Glorious food: Homegrown Favourites

Penang and hawker food are inextricably linked. Never the two be torn apart! It is not very surprising then that when one thinks of Penang food, the mind automatically conjures up visions of freshly cooked hawker fare. Whether you are a local or a tourist, hawker fare has something to satisfy many palates. Best of all, eating out at hawker stalls won't break the bank.

The varieties of hawker fare and hawker centres are seemingly endless, and there are plenty to choose from at almost any time of the day. It is prudent to leave your stomach with a little room for some of Penang’s famous desert or snacks – before or after a meal.

Ais kacang

The mother of all Malaysian dessert, it is also known as “ABC Ais”. Ais kacang literally translated means “Iced beans”, but it contains more than that. Ais Kacang is a mixture of shaved ice with red and brown syrup over red beans, jelly, sweet corn, “attap chi” and evaporated milk. Ice cream is an additional ingredient available upon request. Super stuff in a bowl not the be missed.

For the best ais kacang in town (in no particular order): Hawker stall at Swatow Lane and Lorong Selamat in the afternoons.


Cendol is a favourite desert among locals. It is easily identified: green pandan flavoured noodles in white coconut milk with brown sugar. Sweet heavenly stuff – super cheap and ultra good. Costs between RM1.50 to RM2.50 per bowl.

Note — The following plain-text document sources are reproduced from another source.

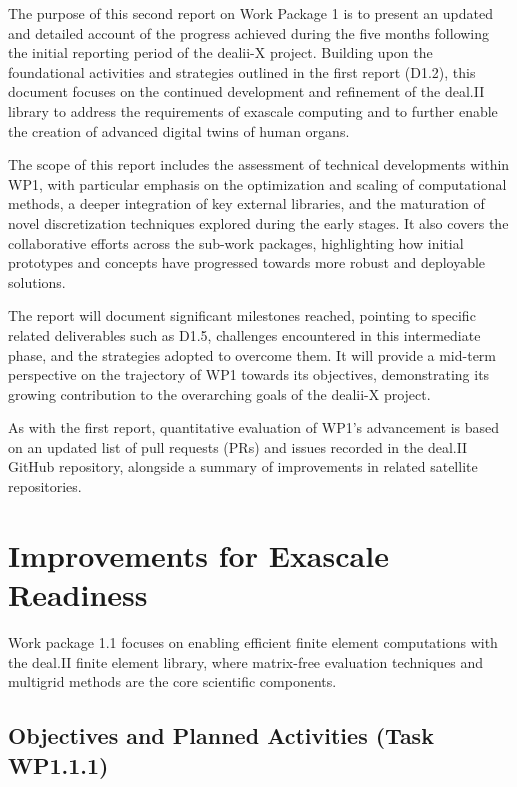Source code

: \documentclass[a4paper,12pt]{article}
\begin{document}
The purpose of this second report on Work Package 1 is to present an updated and detailed account of the progress achieved during the five months following the initial reporting period of the dealii-X project. Building upon the foundational activities and strategies outlined in the first report (D1.2), this document focuses on the continued development and refinement of the deal.II library to address the requirements of exascale computing and to further enable the creation of advanced digital twins of human organs.

The scope of this report includes the assessment of technical developments within WP1, with particular emphasis on the optimization and scaling of computational methods, a deeper integration of key external libraries, and the maturation of novel discretization techniques explored during the early stages. It also covers the collaborative efforts across the sub-work packages, highlighting how initial prototypes and concepts have progressed towards more robust and deployable solutions.

The report will document significant milestones reached, pointing to specific related deliverables such as D1.5, challenges encountered in this intermediate phase, and the strategies adopted to overcome them. It will provide a mid-term perspective on the trajectory of WP1 towards its objectives, demonstrating its growing contribution to the overarching goals of the dealii-X project.

As with the first report, quantitative evaluation of WP1's advancement is based on an updated list of pull requests (PRs) and issues recorded in the deal.II GitHub repository, alongside a summary of improvements in related satellite repositories.%

\section{Improvements for Exascale Readiness}

Work package 1.1 focuses on enabling efficient finite element computations
with the deal.II finite element library, where matrix-free evaluation
techniques and multigrid methods are the core scientific components.

\subsection{Objectives and Planned Activities (Task WP1.1.1)}
\end{document}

For the best cendol in town (in no particular order): Hawker stall at a lane off Penang Road; eating outlet at Gurney Drive Hawker Centre and Lorong Selamat coffee shop


Fruit and vegetable salad consisting of cucumber, pineapple, nutmeg, unripe mango, cuttlefish and jambu air, mixed in a potent sauce of prawn paste, chilli, belacan and crushed ground nuts. A healthy alternative for RM1.50 to RM3.50 per plate.

See kor th'ng

Dessert of fruits and jellies in syrup served hot or cold. Costs from RM1.50 per bowl. Try the Gurney Drive hawker centre in the evenings.

Sotong bakar

Thin strips of grilled squid taken with sweet and spicy sauce. A fishy delight for RM4.00 to RM8.00 per serving. For the best sotong bakar in town: Hawker stalls at Gurney Drive.

Other goodies

Don't miss the opportunity to savour other specialities such as: apom (Indian pancake cooked in a claypot); bubur cha cha (sweet dessert made from steamed sweet potatoes, yam, white beans, tapioca jelly in coconut milk); cheh thau (a sweet porridge made from green peas); gandum (Indian pudding made from wholewheat, brown sugar and coconut milk); eu char koay (fried puff bread sticks); gadogado (malay vegetable salad topped with peanut sauce); ham chin peng (deep fries snack food made from sweet and salty dough, sometimes filled with red bean paste or glutinous rice); mua chee (made from steamed glutinous rice flour, chopped into small pieces and rolled in ground peanuts, sugat and roasted sesame seeds); pie tee ("top hats" small deep fried paster shell filled with pohpiah filling); goreng pisang (deep fried battered banana); poh piah (nyonya spring roll filled with cooked shredded turnip, beans, chopped prawns and soyabean curd); and putu piring (brown sugar and rice flour cake cooked by steaming and eaten with grated coconut).

Local fruits

There is nothing quite like a plate brimming over with freah sliced fruits, packed around with ice, to end any meal in Penang. It's also a good chance to experience with the huge variety of tropical fruits found here. You'll find fresh fruit stalls at virtually every food center, and if you want to buy some for sampling later, any wet market, supermarket or fruit stall will be happy to help you choose the pick of the crop. Local fruits to try include durian (an acquired taste), rambutan, starfruit, nangka (jack fruit), mangosteen, duku and chiku.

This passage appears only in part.